Journals don’t mind, in part, because many of them are open-access anyway. There’s an organization, SCOAP3, that runs what is in some sense a large-scale version of what UC was trying to set up: instead of paying for subscriptions, university libraries pay SCOAP3 and it covers the journals’ publication costs.

This means that there are two coexisting open-access systems, the journals themselves and arXiv. But in practice, arXiv is the one we actually use.

If I want to show a student a paper, I don’t send them to the library or the journal website, I tell them how to find it on arXiv. If I’m giving a talk, there usually isn’t room for a journal reference, so I’ll give the arXiv number instead. In a paper, we do give references to journals…but they’re most useful when they have arXiv links as well. I think the only times I’ve actually read an article in a journal were for articles so old that arXiv didn’t exist when they were published.

We still submit our papers to journals, though. Peer review still matters, we still want to determine whether our results are cool enough for the fancy journals or only good enough for the ordinary ones. We still put journal citations on our CVs so employers and grant agencies know not only what we’ve done, but which reviewers liked it.

But the actual copy-editing and formatting and publishing, that the journals still employ people to do? Mostly, it never gets read.

In my experience, that editing isn’t too impressive. Often, it’s about changing things to fit the journal’s preferences: its layout, its conventions, its inconvenient proprietary document formats. I haven’t seen them try to fix grammar, or improve phrasing. Maybe my papers have unusually good grammar, maybe they do more for other papers. And maybe they used to do more, when journals had a more central role. But now, they don’t change much.

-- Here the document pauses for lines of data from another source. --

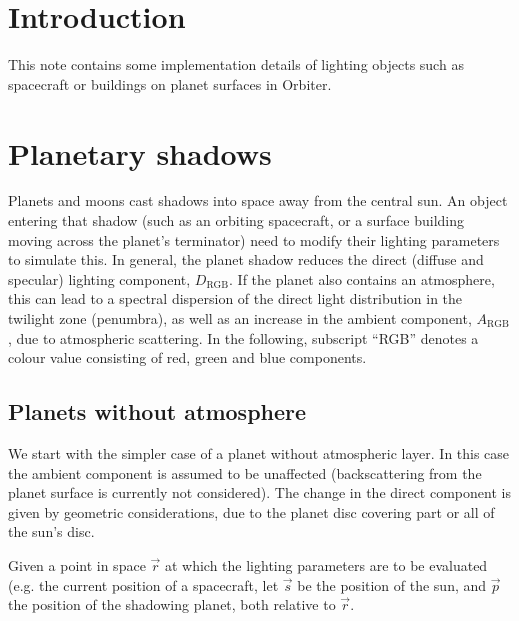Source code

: \documentclass[a4paper]{article}
\begin{document}



\newcommand{\vR}[1]{\ensuremath{\vec{R}_{#1}}}
\newcommand{\nR}[1]{\ensuremath{|\vR{#1}|}}
\newcommand{\mat}[1]{\ensuremath{\mathsf{#1}}}

\maketitle

\section{Introduction}
This note contains some implementation details of lighting objects such as spacecraft or buildings on planet surfaces in Orbiter.

\section{Planetary shadows}
Planets and moons cast shadows into space away from the central sun. An object entering that shadow (such as an orbiting spacecraft, or a surface building moving across the planet's terminator) need to modify their lighting parameters to simulate this. In general, the planet shadow reduces the direct (diffuse and specular) lighting component, $D_\text{RGB}$. If the planet also contains an atmosphere, this can lead to a spectral dispersion of the direct light distribution in the twilight zone (penumbra), as well as an increase in the ambient component, $A_\text{RGB}$, due to atmospheric scattering. In the following, subscript ``RGB'' denotes a colour value consisting of red, green and blue components.

\subsection{Planets without atmosphere}
We start with the simpler case of a planet without atmospheric layer. In this case the ambient component is assumed to be unaffected (backscattering from the planet surface is currently not considered). The change in the direct component is given by geometric considerations, due to the planet disc covering part or all of the sun's disc.

Given a point in space $\vec{r}$ at which the lighting parameters are to be evaluated (e.g. the current position of a spacecraft, let $\vec{s}$ be the position of the sun, and $\vec{p}$ the position of the shadowing planet, both relative to $\vec{r}$.
\end{document}
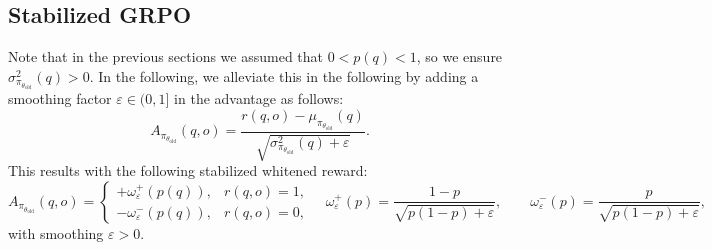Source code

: \documentclass[11pt,reqno]{amsart}
\begin{document}




\subsection{Stabilized GRPO } Note that in the previous sections we assumed that $0<p(q)<1$, so we ensure $\sigma^2_{\pi_{\theta_{\text{old}}}}(q)>0$. In the following, we alleviate this in the following by adding a smoothing factor $\varepsilon \in (0,1]$ in the advantage as follows:
 $$A_{\pi_{\theta_{\text{old}}}}(q,o)= \frac{r(q,o) -\mu_{\pi_{\theta_{\text{old}}}}(q)}{\sqrt{\sigma^2_{\pi_{\theta_{\text{old}}}}(q)+\varepsilon}}.$$
 This results with the following stabilized whitened reward: 
\begin{equation}
\label{eq:casesmeanvar}
A_{\pi_{\theta_{\text{old}}}}(q,o)=
\begin{cases}
+\omega^+_{\varepsilon}(p(q)), & r(q,o)=1,\\
-\omega^-_{\varepsilon}(p(q)), & r(q,o)=0,
\end{cases}
\quad
\omega^+_{\varepsilon}(p)=\frac{1-p}{\sqrt{p(1-p)+\varepsilon}},
\qquad
\omega^-_{\varepsilon}(p)=\frac{p}{\sqrt{p(1-p)+\varepsilon}},
\end{equation}
with smoothing $\varepsilon>0$. 
\end{document}
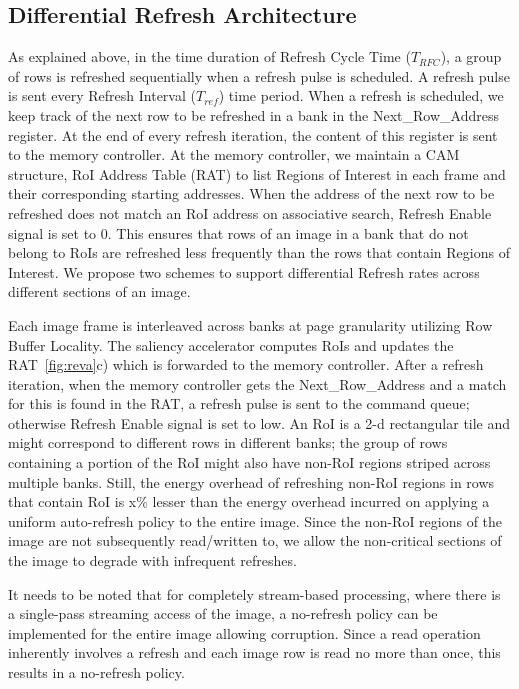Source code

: \subsection{Differential Refresh Architecture}
As explained above, in the time duration of Refresh Cycle Time ($T_{RFC}$), a group of rows is refreshed sequentially when a refresh pulse is scheduled. A refresh pulse is sent every Refresh Interval ($T_{ref}$) time period.  When a refresh is scheduled, we keep track of the next row to be refreshed in a bank in the Next\_Row\_Address register. At the end of every refresh iteration, the content of this register is sent to the memory controller. At the memory controller, we maintain a CAM structure, RoI Address Table (RAT) to list Regions of Interest in each frame and their corresponding starting addresses. When the address of the next row to be refreshed does not match an RoI address on associative search, Refresh Enable signal is set to 0. This ensures that rows of an image in a bank that do not belong to RoIs are refreshed less frequently than the rows that contain Regions of Interest. We propose two schemes to support differential Refresh rates across different sections of an image. 

Each image frame is interleaved across banks at page granularity utilizing Row Buffer Locality. The saliency accelerator computes RoIs and updates the RAT~\ref{fig:reva}c) which is forwarded to the memory controller. After a refresh iteration, when the memory controller gets the Next\_Row\_Address and a match for this is found in the RAT, a refresh pulse is sent to the command queue; otherwise Refresh Enable signal is set to low. An RoI is a 2-d rectangular tile and might correspond to different rows in different banks; the group of rows containing a portion of the RoI might also have non-RoI regions striped across multiple banks. Still, the energy overhead of refreshing non-RoI regions in rows that contain RoI is x\% lesser than the energy overhead incurred on applying a uniform auto-refresh policy to the entire image. Since the non-RoI regions of the image are not subsequently read/written to, we allow the non-critical sections of the image to degrade with infrequent refreshes.  

It needs to be noted that for completely stream-based processing, where there is a single-pass streaming access of the image, a no-refresh policy can be implemented for the entire image allowing corruption. Since a read operation inherently involves a refresh and each image row is read no more than once, this results in a no-refresh policy. 


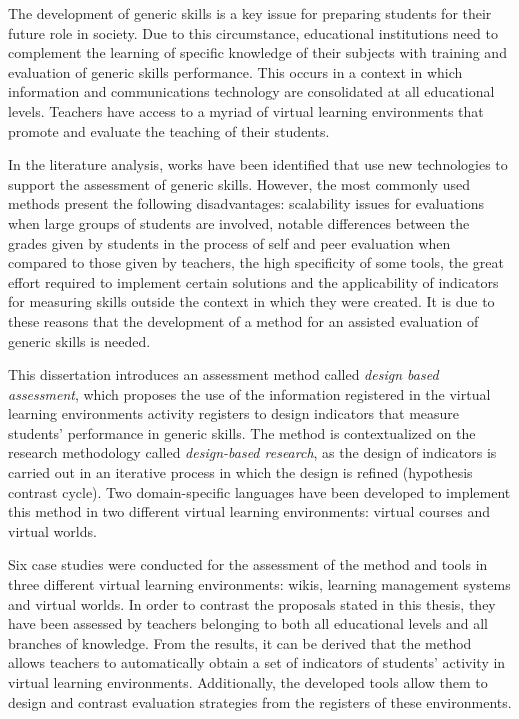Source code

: \begin{abstracts}        %

The development of generic skills is a key issue for preparing students for their future role in society. Due to this circumstance, educational institutions need to complement the learning of specific knowledge of their subjects with training and evaluation of generic skills performance. This occurs in a context in which information and communications technology are consolidated at all educational levels. Teachers have access to a myriad of virtual learning environments that promote and evaluate the teaching of their students.

In the literature analysis, works have been identified that use new technologies to support the assessment of generic skills. However, the most commonly used methods present the following disadvantages: scalability issues for evaluations when large groups of students are involved, notable differences between the grades given by students in the process of self and peer evaluation when compared to those given by teachers, the high specificity of some tools, the great effort required to implement certain solutions and the applicability of indicators for measuring skills outside the context in which they were created. It is due to these reasons that the development of a method for an assisted evaluation of generic skills is needed.

This dissertation introduces an assessment method called \emph{design based assessment}, which proposes the use of the information registered in the virtual learning environments activity registers to design indicators that measure students’ performance in generic skills. The method is contextualized on the research methodology called  \emph{design-based research}, as the design of indicators is carried out in an iterative process in which the design is refined (hypothesis contrast cycle). Two domain-specific languages have been developed to implement this method in two different virtual learning environments: virtual courses and virtual worlds.

Six case studies were conducted for the assessment of the method and tools in three different virtual learning environments: wikis, learning management systems and virtual worlds. In order to contrast the proposals stated in this thesis, they have been assessed by teachers belonging to both all educational levels and all branches of knowledge. From the results, it can be derived that the method allows teachers to automatically obtain a set of indicators of students’ activity in virtual learning environments. Additionally, the developed tools allow them to design and contrast evaluation strategies from the registers of these environments. 


\end{abstracts}






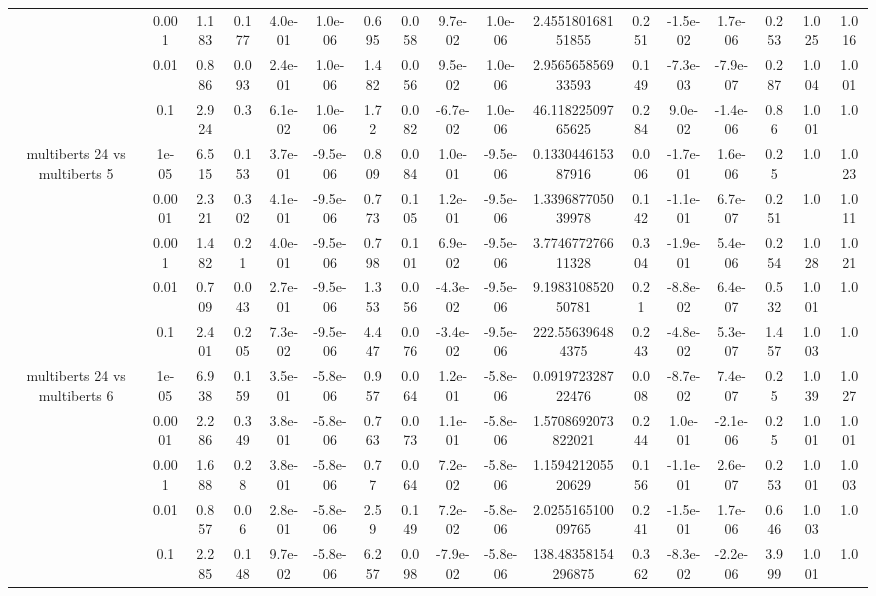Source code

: \begin{tabular}{|c|c|c|c|c|c|c|c|c|c|c|c|c|c|c|c|c|}
 & 0.001 & 1.183 & 0.177 & 4.0e-01 & 1.0e-06 & 0.695 & 0.058 & 9.7e-02 & 1.0e-06 & 2.455180168151855 & 0.251 & -1.5e-02 & 1.7e-06 & 0.253 & 1.025 & 1.016 \\
 & 0.01 & 0.886 & 0.093 & 2.4e-01 & 1.0e-06 & 1.482 & 0.056 & 9.5e-02 & 1.0e-06 & 2.956565856933593 & 0.149 & -7.3e-03 & -7.9e-07 & 0.287 & 1.004 & 1.001 \\
 & 0.1 & 2.924 & 0.3 & 6.1e-02 & 1.0e-06 & 1.72 & 0.082 & -6.7e-02 & 1.0e-06 & 46.11822509765625 & 0.284 & 9.0e-02 & -1.4e-06 & 0.86 & 1.001 & 1.0 \\
\hline
\multirow{5}{*}{multiberts 24 vs multiberts 5} & 1e-05 & 6.515 & 0.153 & 3.7e-01 & -9.5e-06 & 0.809 & 0.084 & 1.0e-01 & -9.5e-06 & 0.133044615387916 & 0.006 & -1.7e-01 & 1.6e-06 & 0.25 & 1.0 & 1.023 \\
 & 0.0001 & 2.321 & 0.302 & 4.1e-01 & -9.5e-06 & 0.773 & 0.105 & 1.2e-01 & -9.5e-06 & 1.339687705039978 & 0.142 & -1.1e-01 & 6.7e-07 & 0.251 & 1.0 & 1.011 \\
 & 0.001 & 1.482 & 0.21 & 4.0e-01 & -9.5e-06 & 0.798 & 0.101 & 6.9e-02 & -9.5e-06 & 3.774677276611328 & 0.304 & -1.9e-01 & 5.4e-06 & 0.254 & 1.028 & 1.021 \\
 & 0.01 & 0.709 & 0.043 & 2.7e-01 & -9.5e-06 & 1.353 & 0.056 & -4.3e-02 & -9.5e-06 & 9.198310852050781 & 0.21 & -8.8e-02 & 6.4e-07 & 0.532 & 1.001 & 1.0 \\
 & 0.1 & 2.401 & 0.205 & 7.3e-02 & -9.5e-06 & 4.447 & 0.076 & -3.4e-02 & -9.5e-06 & 222.556396484375 & 0.243 & -4.8e-02 & 5.3e-07 & 1.457 & 1.003 & 1.0 \\
\hline
\multirow{5}{*}{multiberts 24 vs multiberts 6} & 1e-05 & 6.938 & 0.159 & 3.5e-01 & -5.8e-06 & 0.957 & 0.064 & 1.2e-01 & -5.8e-06 & 0.091972328722476 & 0.008 & -8.7e-02 & 7.4e-07 & 0.25 & 1.039 & 1.027 \\
 & 0.0001 & 2.286 & 0.349 & 3.8e-01 & -5.8e-06 & 0.763 & 0.073 & 1.1e-01 & -5.8e-06 & 1.5708692073822021 & 0.244 & 1.0e-01 & -2.1e-06 & 0.25 & 1.001 & 1.001 \\
 & 0.001 & 1.688 & 0.28 & 3.8e-01 & -5.8e-06 & 0.77 & 0.064 & 7.2e-02 & -5.8e-06 & 1.159421205520629 & 0.156 & -1.1e-01 & 2.6e-07 & 0.253 & 1.001 & 1.003 \\
 & 0.01 & 0.857 & 0.06 & 2.8e-01 & -5.8e-06 & 2.59 & 0.149 & 7.2e-02 & -5.8e-06 & 2.025516510009765 & 0.241 & -1.5e-01 & 1.7e-06 & 0.646 & 1.003 & 1.0 \\
 & 0.1 & 2.285 & 0.148 & 9.7e-02 & -5.8e-06 & 6.257 & 0.098 & -7.9e-02 & -5.8e-06 & 138.48358154296875 & 0.362 & -8.3e-02 & -2.2e-06 & 3.999 & 1.001 & 1.0 \\

\end{tabular}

Sometimes the journal version ends up on arXiv, if the authors put it there. Sometimes it doesn’t. And sometimes the result is in between. For my last paper about Calabi-Yau manifolds in Feynman diagrams, we got several helpful comments from the reviewers, but the journal also weighed in to get us to remove our more whimsical language, down to the word “bestiary”. For the final arXiv version, we updated for the reviewer comments, but kept the whimsical words. In practice, that version is the one people in our field will read.

This has some awkward effects. It means that sometimes important corrections don’t end up on arXiv, and people don’t see them. It means that technically, if someone wanted to insist on keeping an incorrect paper online, they could, even if a corrected version was published in a journal. And of course, it means that a large amount of effort is dedicated to publishing journal articles that very few people read.

I don’t know whether other fields could get away with this kind of system. Physics is small. It’s small enough that it’s not so hard to get corrections from authors when one needs to, small enough that social pressure can get wrong results corrected. It’s small enough that arXiv and SCOAP3 can exist, funded by universities and private foundations. A bigger field might not be able to do any of that.

For physicists, we should keep in mind that our system can and should still be improved. For other fields, it’s worth considering whether you can move in this direction, and what it would cost to do so. Academic publishing is in a pretty bizarre place right now, but hopefully we can get it to a better one.

A Paper About Ranking Papers

If you’ve ever heard someone list problems in academia, citation-counting is usually near the top. Hiring and tenure committees want easy numbers to judge applicants with: number of papers, number of citations, or related statistics like the h-index. Unfortunately, these metrics can be gamed, leading to a host of bad practices that get blamed for pretty much everything that goes wrong in science. In physics, it’s not even clear that these statistics tell us anything: papers in our field have been including more citations over time, and for thousand-person experimental collaborations the number of citations and papers don’t really reflect any one person’s contribution.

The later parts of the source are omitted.